Only now this has all caught up with them and they are in a very tight spot with money. They're asking me for money too. They told me they need our (mine and my wife's) help and we should do it because of how great they have been and they never say no to any of us.
I told them they never helped me with any of that. That they preferred to see me homeless rather than help me out. They argued back that it never happened and I could have asked if things were that bad.
I showed them screenshots of texts where I had brought the topic up after asking them verbally. My parents dismissed it and then told me they're still my parents and I'm the most settled and I could afford to help them. I admitted that I could. But I didn't feel they had earned it.
My parents called me spiteful and said I should help my parents rather than see them lose everything. I told them to ask the kids who they helped. My siblings were also outraged that I have said no. They told me that my mom and dad don't deserve my pettiness. AITA?
misstangg_celeste
NTA for wanting to set boundaries, especially if you feel like the financial support isn’t being given fairly. It’s understandable to be frustrated if you’re consistently left out while your siblings get help.
You have every right to stand up for yourself and prioritize your own needs. Maybe have a candid conversation with your parents about how their actions are affecting you and your willingness to support them.
Dependent_Waltz_8236 OP responded:
A candid conversation with them is a waste of time after everything. I have made many attempts to speak to them about the disparity in treatment between my siblings and me. They only hear what they want to when it comes up. Like how they conveniently forgot about me asking for money when I had nowhere else to go.
He’s following the lesson his parents taught him, you get money by earning it. Throwing it away on disrespectful and greedy people is not a way to maintain those earnings. Parents have invested in the wrong children, must be pretty humbling that 4 of them can’t do better that just one.
here4theGoz
NTA, I would go LC with the parents just based on their treatment of you. Screenshot the texts, start a family group chat w siblings, and state that you are just treating your parents the same way they treated you.

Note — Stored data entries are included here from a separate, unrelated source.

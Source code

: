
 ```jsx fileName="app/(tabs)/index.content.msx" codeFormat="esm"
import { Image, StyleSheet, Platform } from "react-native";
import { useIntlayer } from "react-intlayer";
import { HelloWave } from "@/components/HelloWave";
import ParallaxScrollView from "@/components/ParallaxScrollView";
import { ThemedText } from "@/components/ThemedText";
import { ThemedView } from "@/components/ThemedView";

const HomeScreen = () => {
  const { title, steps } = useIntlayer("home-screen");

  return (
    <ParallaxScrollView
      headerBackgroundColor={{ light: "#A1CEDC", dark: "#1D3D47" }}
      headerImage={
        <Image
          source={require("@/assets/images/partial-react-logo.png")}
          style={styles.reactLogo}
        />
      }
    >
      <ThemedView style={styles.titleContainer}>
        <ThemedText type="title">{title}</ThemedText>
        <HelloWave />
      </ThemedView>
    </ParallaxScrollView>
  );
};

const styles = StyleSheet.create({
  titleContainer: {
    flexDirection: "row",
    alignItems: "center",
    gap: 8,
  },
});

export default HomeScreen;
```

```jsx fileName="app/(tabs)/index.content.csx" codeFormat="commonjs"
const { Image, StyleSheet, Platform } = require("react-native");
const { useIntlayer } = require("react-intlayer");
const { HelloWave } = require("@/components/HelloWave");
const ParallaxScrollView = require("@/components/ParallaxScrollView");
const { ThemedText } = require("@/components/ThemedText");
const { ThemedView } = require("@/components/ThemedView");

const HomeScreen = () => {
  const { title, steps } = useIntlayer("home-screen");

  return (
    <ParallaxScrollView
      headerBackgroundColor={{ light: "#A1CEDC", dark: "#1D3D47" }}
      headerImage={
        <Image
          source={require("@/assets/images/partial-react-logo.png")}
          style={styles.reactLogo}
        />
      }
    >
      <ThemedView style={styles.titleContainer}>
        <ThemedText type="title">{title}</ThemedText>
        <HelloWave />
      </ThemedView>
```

No worse, no better that you are happy that your siblings had all that help and you're sure they'd be willing to return the favor now, exit group. And move on. You have zero responsibility in helping ppl who financially and emotionally (favoritism and isolation are forms of abuse) abused you growing up.
Apart-Ad-6518
NTA: " I told them they never helped me with shit. That they preferred to see me homeless rather than help me out. They argued back that it never happened and I could have asked if things were that bad. I showed them screenshots of texts where I had brought the topic up after asking them verbally."
I'm puzzled by this. I wonder if you were also the family scapegoat. Whatever the reason, kudos for achieving what you have despite the hardship you went through. "My siblings were also outraged I said no. They told me mom and dad don't deserve my pettiness."
It isn't pettiness though is it? You're just declining to use the resources you got through your own efforts. Your siblings can reciprocate what your parents did for them.
SnoopyisCute
NTA. You're the black sheep - expected to pick up the pieces for everybody else but nothing is ever reciprocated or appreciated. My parents literally had me driving them around to help my sister find her SECOND house while I was homeless when my ex changed the locks on our co-owned home.
They paid for her divorce attorney and wouldn't help me get winter clothes. Hung up on me when a mechanic ripped me off with 5 vehicles on their driveway. The stress of my separation and divorce has led to 100+ hospitalizations\ER visits. Not a call, visit, etc.. nothing.
Then, I got cursed out for not driving 2 hours to visit them when they were in the hospital (my mother has literally thrown hospital trays at me when I did visit). So, you CAN help but it won't be appreciated or reciprocated. My parents were wealthy so I didn't have that kind of pressure but I totally get the one-sidedness problem you're facing.